Ministero dello Sviluppo Economico e.a.


[demande de décision préjudicielle formée par le Tribunale Amministrativo Regionale della Sicilia (Italie)]

«Directive 2004/35/CE – Site d’intérêt national de Priolo – Application ratione temporis – Responsabilité environnementale en ce qui concerne la prévention et la réparation des dommages environnementaux – Principe du ‘pollueur – payeur’ – Mesures de réparation des dommages environnementaux – Mesures supplémentaires ordonnées d’office – Passation de marchés publics»






I – Introduction

«δός μοί (φησι) ποῦ στῶ καὶ κινῶ τὴν γῆν»(2)

1. Cette phrase est attribuée au savant grec Archimède. Elle illustre l’effet de ses lois du levier.

2. Archimède vivait dans la ville de Syracuse en Sicile. Non loin de cette ville se trouve une baie, la rade d’Augusta, qui est un site fortement pollué depuis de nombreuses années par des substances nocives. Les tentatives de réparer ces dommages environnementaux ont donné lieu aux présentes demandes de décision préjudicielle (3).

3. Il ne nous est certes pas demandé de trouver un point d’appui permettant de faire bouger la terre de son pivot. La question du fondement de la responsabilité en matière de dommages environnementaux est toutefois posée. Seule la responsabilité de ceux qui ont causé le dommage peut-elle être engagée ou est-il également possible de rechercher la responsabilité d’autres acteurs, qui possèdent des terrains sur le site en question ou qui y exercent une activité industrielle?
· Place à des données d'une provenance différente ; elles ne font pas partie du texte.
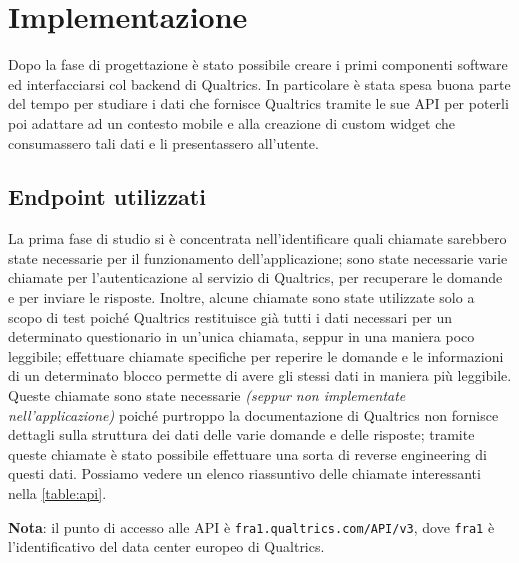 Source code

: \chapter{Implementazione}
Dopo la fase di progettazione è stato possibile creare i primi componenti software ed interfacciarsi col backend di Qualtrics. In particolare è stata spesa buona parte del tempo per studiare i dati che fornisce Qualtrics tramite le sue API per poterli poi adattare ad un contesto mobile e alla creazione di custom widget che consumassero tali dati e li presentassero all'utente.

\section{Endpoint utilizzati}
La prima fase di studio si è concentrata nell'identificare quali chiamate sarebbero state necessarie per il funzionamento dell'applicazione; sono state necessarie varie chiamate per l'autenticazione al servizio di Qualtrics, per recuperare le domande e per inviare le risposte. Inoltre, alcune chiamate sono state utilizzate solo a scopo di test poiché Qualtrics restituisce già tutti i dati necessari per un determinato questionario in un'unica chiamata, seppur in una maniera poco leggibile; effettuare chiamate specifiche per reperire le domande e le informazioni di un determinato blocco permette di avere gli stessi dati in maniera più leggibile. Queste chiamate sono state necessarie \textit{(seppur non implementate nell'applicazione)} poiché purtroppo la documentazione di Qualtrics non fornisce dettagli sulla struttura dei dati delle varie domande e delle risposte; tramite queste chiamate è stato possibile effettuare una sorta di reverse engineering di questi dati.
Possiamo vedere un elenco riassuntivo delle chiamate interessanti nella \autoref{table:api}.



\textbf{Nota}: il punto di accesso alle API è \texttt{fra1.qualtrics.com/API/v3}, dove \texttt{fra1} è l'identificativo del data center europeo di Qualtrics.

\newpage

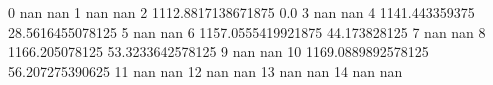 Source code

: 0 nan nan
1 nan nan
2 1112.8817138671875 0.0
3 nan nan
4 1141.443359375 28.5616455078125
5 nan nan
6 1157.0555419921875 44.173828125
7 nan nan
8 1166.205078125 53.3233642578125
9 nan nan
10 1169.0889892578125 56.207275390625
11 nan nan
12 nan nan
13 nan nan
14 nan nan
4. En effet, dans la procédure au principal dans l’affaire C‑378/08, il est soutenu que les autorités compétentes ont contraint les entreprises opérant sur le site en question à réparer des dommages environnementaux, sans avoir vérifié et démontré l’existence d’un lien de causalité entre le comportement des entreprises et les dommages environnementaux ou l’existence d’une faute des entreprises.
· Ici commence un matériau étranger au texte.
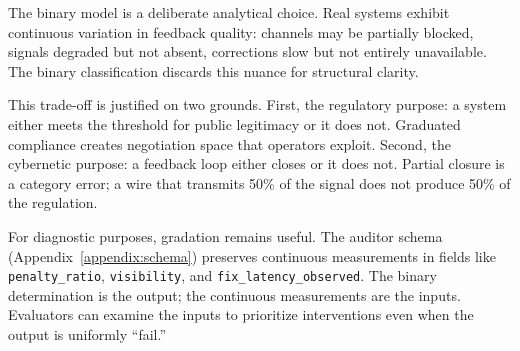 \documentclass{article}
\begin{document}
The binary model is a deliberate analytical choice. Real systems exhibit continuous variation in feedback quality: channels may be partially blocked, signals degraded but not absent, corrections slow but not entirely unavailable. The binary classification discards this nuance for structural clarity.

This trade-off is justified on two grounds. First, the regulatory purpose: a system either meets the threshold for public legitimacy or it does not. Graduated compliance creates negotiation space that operators exploit. Second, the cybernetic purpose: a feedback loop either closes or it does not. Partial closure is a category error; a wire that transmits 50\% of the signal does not produce 50\% of the regulation.

For diagnostic purposes, gradation remains useful. The auditor schema (Appendix~\ref{appendix:schema}) preserves continuous measurements in fields like \texttt{penalty\_ratio}, \texttt{visibility}, and \texttt{fix\_latency\_observed}. The binary determination is the output; the continuous measurements are the inputs. Evaluators can examine the inputs to prioritize interventions even when the output is uniformly ``fail.''
\end{document}
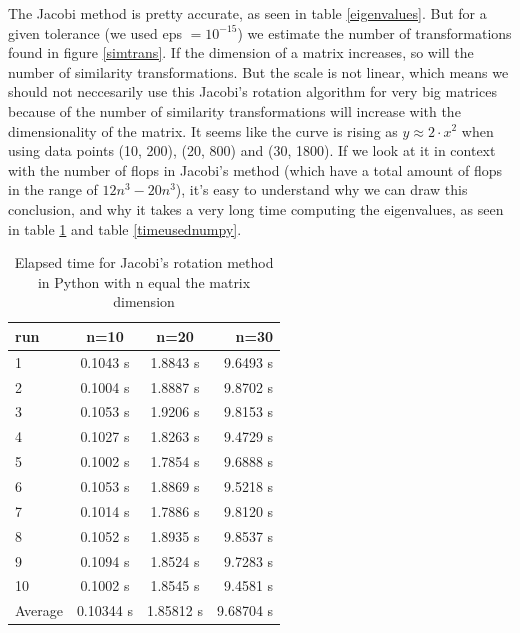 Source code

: \documentclass{article}
\begin{document}
The Jacobi method is pretty accurate, as seen in table \ref{eigenvalues}. But
for a given tolerance (we used eps $=10^{-15}$) we estimate the number of transformations found in figure \ref{simtrans}. If the dimension of a matrix increases, so will the number of similarity transformations.
But the scale is not linear, which means we should not neccesarily use this Jacobi's rotation algorithm for very big matrices because of the number of similarity transformations will increase with the dimensionality of the matrix. It seems like the curve is rising as $y \approx 2\cdot x^2$ when using data points (10, 200), (20, 800) and (30, 1800).
If we look at it in context with the number of flops in Jacobi's method (which have a total amount of flops in the range of $12n^3 - 20n^3$), it's easy to understand why we can draw this conclusion, and why it takes a very long time computing the eigenvalues, as seen in table \ref{timeusedjacobi} and table \ref{timeusednumpy}.


\begin{table}[H]
    \centering
    \begin{tabular}{|l|c|c|r|}
    \hline
     run & n=10 & n=20 & n=30\\
     \hline
      1  & 0.1043 s & 1.8843 s & 9.6493 s\\
      2  & 0.1004 s & 1.8887 s & 9.8702 s\\
      3  & 0.1053 s & 1.9206 s & 9.8153 s\\
      4  & 0.1027 s & 1.8263 s & 9.4729 s\\
      5  & 0.1002 s & 1.7854 s & 9.6888 s\\
      6  & 0.1053 s & 1.8869 s & 9.5218 s\\
      7  & 0.1014 s & 1.7886 s & 9.8120 s\\
      8  & 0.1052 s & 1.8935 s & 9.8537 s\\
      9  & 0.1094 s & 1.8524 s & 9.7283 s\\
      10 & 0.1002 s & 1.8545 s & 9.4581 s\\
      \hline
      Average & 0.10344 s & 1.85812  s & 9.68704 s\\
      \hline
    \end{tabular}
    \caption{Elapsed time for Jacobi's rotation method in Python with n equal the matrix dimension}
    \label{timeusedjacobi}
\end{table}
\end{document}
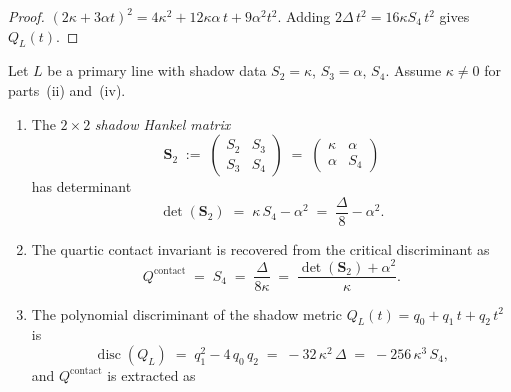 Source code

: \begin{proof}
$(2\kappa + 3\alpha t)^2 = 4\kappa^2 + 12\kappa\alpha\,t
+ 9\alpha^2 t^2$.  Adding $2\Delta\,t^2 = 16\kappa S_4\,t^2$
gives $Q_L(t)$.
\end{proof}

\begin{proposition}
\label{prop:hankel-extraction}
\ClaimStatusProvedHere
{}
Let $L$ be a primary line with shadow data
$S_2 = \kappa$, $S_3 = \alpha$, $S_4$.
Assume $\kappa \neq 0$ for parts~\textup{(ii)} and~\textup{(iv)}.
\begin{enumerate}[label=\textup{(\roman*)}]
\item
The $2 \times 2$ \emph{shadow Hankel matrix}
\begin{equation}\label{eq:shadow-hankel}
  \mathbf{S}_2
  \;:=\;
  \begin{pmatrix}
    S_2 & S_3 \\
    S_3 & S_4
  \end{pmatrix}
  \;=\;
  \begin{pmatrix}
    \kappa & \alpha \\
    \alpha & S_4
  \end{pmatrix}
\end{equation}
has determinant
\begin{equation}\label{eq:shadow-hankel-det}
  \det(\mathbf{S}_2)
  \;=\;
  \kappa\,S_4 - \alpha^2
  \;=\;
  \frac{\Delta}{8} - \alpha^2.
\end{equation}
\item
The quartic contact invariant is recovered from
the critical discriminant as
\begin{equation}\label{eq:contact-from-delta}
  Q^{\mathrm{contact}}
  \;=\;
  S_4
  \;=\;
  \frac{\Delta}{8\kappa}
  \;=\;
  \frac{\det(\mathbf{S}_2) + \alpha^2}{\kappa}.
\end{equation}
\item
The polynomial discriminant of the shadow metric
$Q_L(t) = q_0 + q_1\,t + q_2\,t^2$ is
\begin{equation}\label{eq:shadow-metric-discriminant}
  \operatorname{disc}(Q_L)
  \;=\;
  q_1^2 - 4\,q_0\,q_2
  \;=\;
  -32\,\kappa^2\,\Delta
  \;=\;
  -256\,\kappa^3\,S_4,
\end{equation}
and $Q^{\mathrm{contact}}$ is extracted as
\begin{equation}\label{eq:contact-from-disc}

\end{equation}
\end{enumerate}
\end{proposition}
5. La juridiction de renvoi pose cette question en se plaçant en particulier dans le cadre de la directive 2004/35/CE du Parlement européen et du Conseil, du 21 avril 2004, sur la responsabilité environnementale en ce qui concerne la prévention et la réparation des dommages environnementaux (4) (ci-après la «directive sur la responsabilité environnementale» ou la «directive 2004/35»). Il y a cependant lieu de s’interroger tout d’abord sur le point de savoir dans quelle mesure cette directive peut jouer un rôle pour des dommages qui ont été causés en grande partie avant l’entrée en vigueur de la directive.
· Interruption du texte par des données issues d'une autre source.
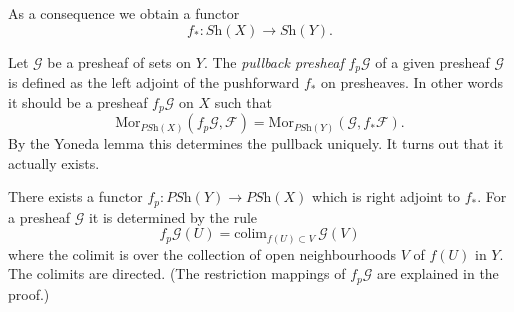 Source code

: \noindent
As a consequence we obtain a functor
$$
f_* : \textit{Sh}(X) \longrightarrow \textit{Sh}(Y).
$$

\noindent
Let $\mathcal{G}$ be a presheaf of sets on $Y$.
The {\it pullback presheaf} $f_p\mathcal{G}$
of a given presheaf $\mathcal{G}$ is defined as the left adjoint
of the pushforward $f_*$ on presheaves. In other words it
should be a presheaf $f_p \mathcal{G}$ on $X$ such that
$$
\text{Mor}_{\textit{PSh}(X)}(f_p\mathcal{G}, \mathcal{F})
=
\text{Mor}_{\textit{PSh}(Y)}(\mathcal{G}, f_*\mathcal{F}).
$$
By the Yoneda lemma this determines the pullback uniquely.
It turns out that it actually exists.

\begin{lemma}
\label{lemma-pullback-presheaves}
There exists a functor
$f_p : \textit{PSh}(Y) \to \textit{PSh}(X)$
which is right adjoint to $f_*$. For a presheaf
$\mathcal{G}$ it is determined by the rule
$$
f_p\mathcal{G}(U) = \text{colim}_{f(U) \subset V}\ \mathcal{G}(V)
$$
where the colimit is over the collection of open neighbourhoods
$V$ of $f(U)$ in $Y$. The colimits are directed. (The restriction
mappings of $f_p\mathcal{G}$ are explained in the proof.)
\end{lemma}

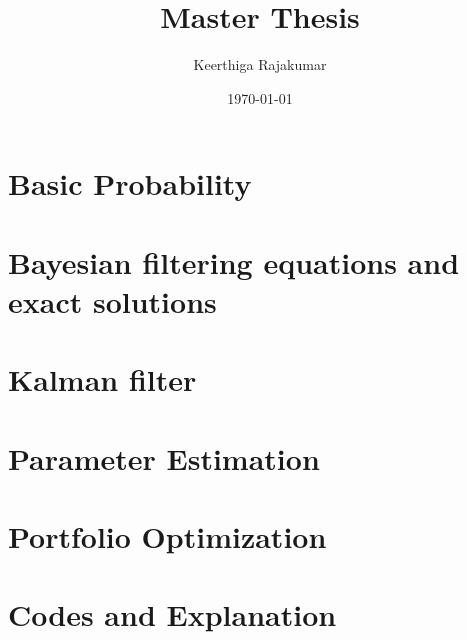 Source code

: \documentclass{article}
\title{Master Thesis}
\author{Keerthiga Rajakumar}
\date{\today}
\theoremstyle{plain} %
\theoremstyle{definition} %
\theoremstyle{remark} %
\begin{document}

\maketitle
\newpage

\tableofcontents %

\newpage

\setcounter{page}{1} %

\section{Basic Probability}


\newpage
\section{Bayesian filtering equations and exact solutions}


\newpage
\section{Kalman filter}


\newpage
\section{Parameter Estimation}


\newpage
\section{Portfolio Optimization}


\newpage
\section*{Codes and Explanation}

\end{document}
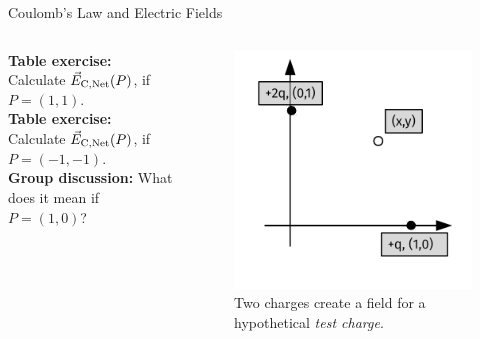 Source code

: \documentclass{beamer}
\begin{document}
\begin{frame}{Coulomb’s Law and Electric Fields}
\small
\begin{columns}[T]
\begin{column}{0.5\textwidth}
\textbf{Table exercise:} Calculate $\vec{E}_{\rm C,Net}(P)$, if $P = (1,1)$. \\ \vspace{0.5cm}
\textbf{Table exercise:} Calculate $\vec{E}_{\rm C,Net}(P)$, if $P = (-1,-1)$. \\ \vspace{0.5cm}
\textbf{Group discussion:} What does it mean if $P = (1,0)$? \\ \vspace{0.5cm}
\end{column}
\begin{column}{0.5\textwidth}
\begin{figure}
\includegraphics[width=\textwidth]{figures/NetField4.pdf}
\caption{\label{fig:netfield4} Two charges create a field for a hypothetical \textit{test charge}.}
\end{figure}
\end{column}
\end{columns}
\end{frame}
\end{document}
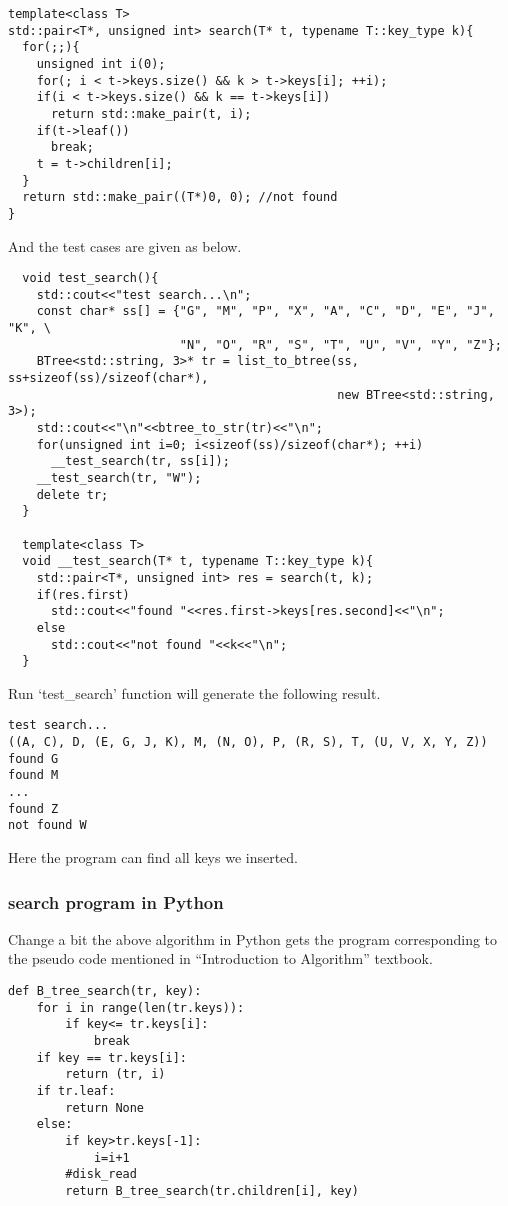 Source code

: \documentclass{article}
\begin{document}
\lstset{language=C++}
\begin{lstlisting}
template<class T>
std::pair<T*, unsigned int> search(T* t, typename T::key_type k){
  for(;;){
    unsigned int i(0);
    for(; i < t->keys.size() && k > t->keys[i]; ++i);
    if(i < t->keys.size() && k == t->keys[i])
      return std::make_pair(t, i);
    if(t->leaf())
      break;
    t = t->children[i];
  }
  return std::make_pair((T*)0, 0); //not found
}
\end{lstlisting}

And the test cases are given as below.

\begin{lstlisting}
  void test_search(){
    std::cout<<"test search...\n";
    const char* ss[] = {"G", "M", "P", "X", "A", "C", "D", "E", "J", "K", \
                        "N", "O", "R", "S", "T", "U", "V", "Y", "Z"};
    BTree<std::string, 3>* tr = list_to_btree(ss, ss+sizeof(ss)/sizeof(char*),
                                              new BTree<std::string, 3>);
    std::cout<<"\n"<<btree_to_str(tr)<<"\n";
    for(unsigned int i=0; i<sizeof(ss)/sizeof(char*); ++i)
      __test_search(tr, ss[i]);
    __test_search(tr, "W");
    delete tr;
  }

  template<class T>
  void __test_search(T* t, typename T::key_type k){
    std::pair<T*, unsigned int> res = search(t, k);
    if(res.first)
      std::cout<<"found "<<res.first->keys[res.second]<<"\n";
    else
      std::cout<<"not found "<<k<<"\n";
  }
\end{lstlisting}

Run `test\_search' function will generate the following result.

\begin{verbatim}
test search...
((A, C), D, (E, G, J, K), M, (N, O), P, (R, S), T, (U, V, X, Y, Z))
found G
found M
...
found Z
not found W
\end{verbatim}

Here the program can find all keys we inserted.

\subsubsection*{search program in Python}

Change a bit the above algorithm in Python gets the program corresponding
to the pseudo code mentioned in ``Introduction to Algorithm'' textbook.

\lstset{language=Python}
\begin{lstlisting}
def B_tree_search(tr, key):
    for i in range(len(tr.keys)):
        if key<= tr.keys[i]:
            break
    if key == tr.keys[i]:
        return (tr, i)
    if tr.leaf:
        return None
    else:
        if key>tr.keys[-1]:
            i=i+1
        #disk_read
        return B_tree_search(tr.children[i], key)
\end{lstlisting}
\end{document}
6. Les mesures ordonnées pour réparer les dommages soulèvent d’autres questions. Les autorités compétentes auraient fortement modifié a posteriori le plan de dépollution déjà adopté, sans consulter les entreprises concernées, s’interroger sur les répercussions de ces modifications ou motiver cette façon d’agir. Il est par conséquent demandé si cela est conforme à la directive sur la responsabilité environnementale.

7. Enfin, du point de vue de la réglementation des marchés publics, il est demandé dans quelles conditions l’administration publique peut passer des marchés relatifs à la planification et à l’exécution de mesures de réparation sans appliquer la procédure prescrite en matière de marchés publics.

II – Le cadre juridique

8. Les principes communautaires en matière de politique de l’environnement, et en particulier le principe du pollueur-payeur, sont énoncés à l’article 174, paragraphe 2, CE:

«La politique de la Communauté dans le domaine de l’environnement vise un niveau de protection élevé, en tenant compte de la diversité des situations dans les différentes régions de la Communauté. Elle est fondée sur les principes de précaution et d’action préventive, sur le principe de la correction, par priorité à la source, des atteintes à l’environnement et sur le principe du pollueur-payeur.

[…]»

9. Il ressort de la finalité de la directive sur la responsabilité environnementale, énoncée à l’article 1er de celle-ci, que la directive est fondée sur le principe du pollueur-payeur:

«La présente directive a pour objet d’établir un cadre de responsabilité environnementale fondé sur le principe du ‘pollueur-payeur’, en vue de prévenir et de réparer les dommages environnementaux.»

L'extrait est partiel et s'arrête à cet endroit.